§ **PROBLEM STATEMENT**
The expected output is a copy of every line in the records with the string "sources".

Saved data entries
**********
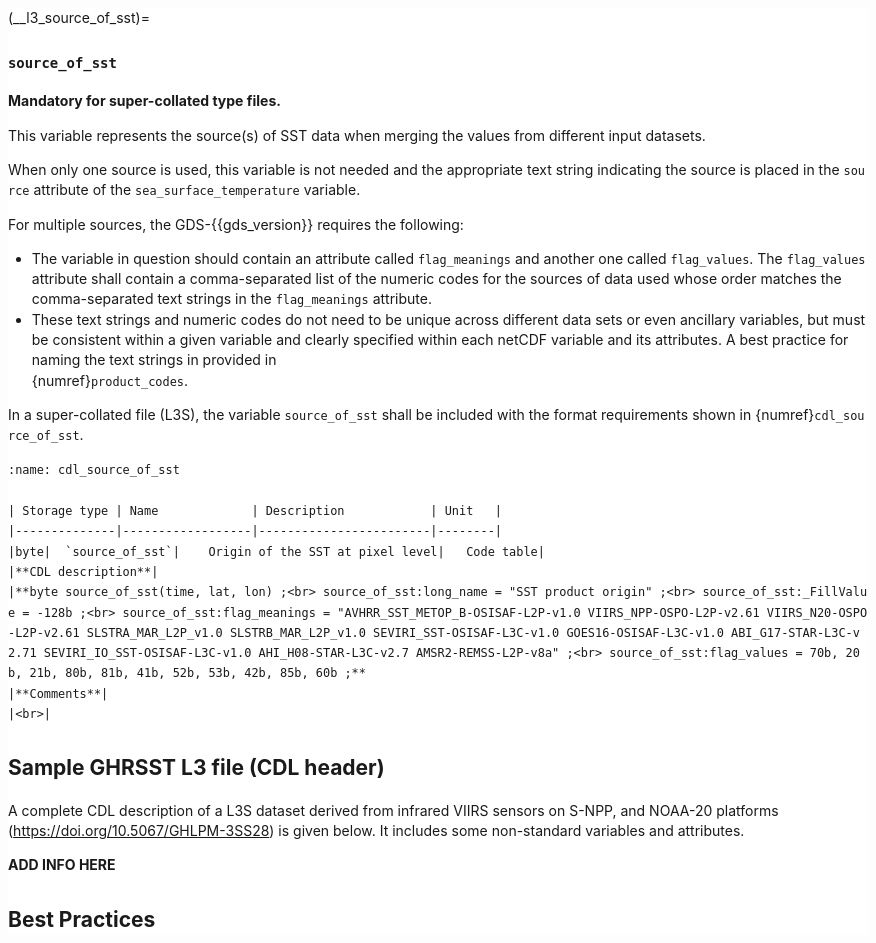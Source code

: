 (__l3_source_of_sst)=
### `source_of_sst` 

**Mandatory for super-collated type files.**

This variable represents the source(s) of SST data when merging the 
values from different input datasets.

When only one source is used, this variable is not needed and the appropriate 
text string indicating the source is placed in the `source` attribute of the 
`sea_surface_temperature` variable.

For multiple sources, the GDS-{{gds_version}} requires the following:

- The variable in question should contain an attribute called `flag_meanings`
  and another one called `flag_values`. The `flag_values` attribute shall
  contain a comma-separated list of the numeric codes for the sources of data
  used whose order matches the comma-separated text strings in the 
  `flag_meanings` attribute.
- These text strings and numeric codes do not need to be unique across different
  data sets or even ancillary variables, but must be consistent within a given
  variable and clearly specified within each netCDF variable and its attributes.
  A best practice for naming the text strings in provided in  
  {numref}`product_codes`.

In a super-collated file (L3S), the variable `source_of_sst` shall be included 
with the format requirements shown in {numref}`cdl_source_of_sst`.  


```{table} CDL example description of source_of_sst variable
:name: cdl_source_of_sst

| Storage type | Name             | Description            | Unit   |
|--------------|------------------|------------------------|--------|
|byte|	`source_of_sst`|	Origin of the SST at pixel level|	Code table|
|**CDL description**|
|**byte source_of_sst(time, lat, lon) ;<br> source_of_sst:long_name = "SST product origin" ;<br> source_of_sst:_FillValue = -128b ;<br> source_of_sst:flag_meanings = "AVHRR_SST_METOP_B-OSISAF-L2P-v1.0 VIIRS_NPP-OSPO-L2P-v2.61 VIIRS_N20-OSPO-L2P-v2.61 SLSTRA_MAR_L2P_v1.0 SLSTRB_MAR_L2P_v1.0 SEVIRI_SST-OSISAF-L3C-v1.0 GOES16-OSISAF-L3C-v1.0 ABI_G17-STAR-L3C-v2.71 SEVIRI_IO_SST-OSISAF-L3C-v1.0 AHI_H08-STAR-L3C-v2.7 AMSR2-REMSS-L2P-v8a" ;<br> source_of_sst:flag_values = 70b, 20b, 21b, 80b, 81b, 41b, 52b, 53b, 42b, 85b, 60b ;** 
|**Comments**|
|<br>|
```


## Sample GHRSST L3 file (CDL header)

A complete CDL description of a L3S dataset derived from infrared VIIRS sensors 
on S-NPP, and NOAA-20 platforms (https://doi.org/10.5067/GHLPM-3SS28) is given 
below. It includes some non-standard variables and attributes. 

**ADD INFO HERE**

## Best Practices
**********
§ **OUTPUT OF THE TASK**
For multiple sources, the GDS-{{gds_version}} requires the following:
  contain a comma-separated list of the numeric codes for the sources of data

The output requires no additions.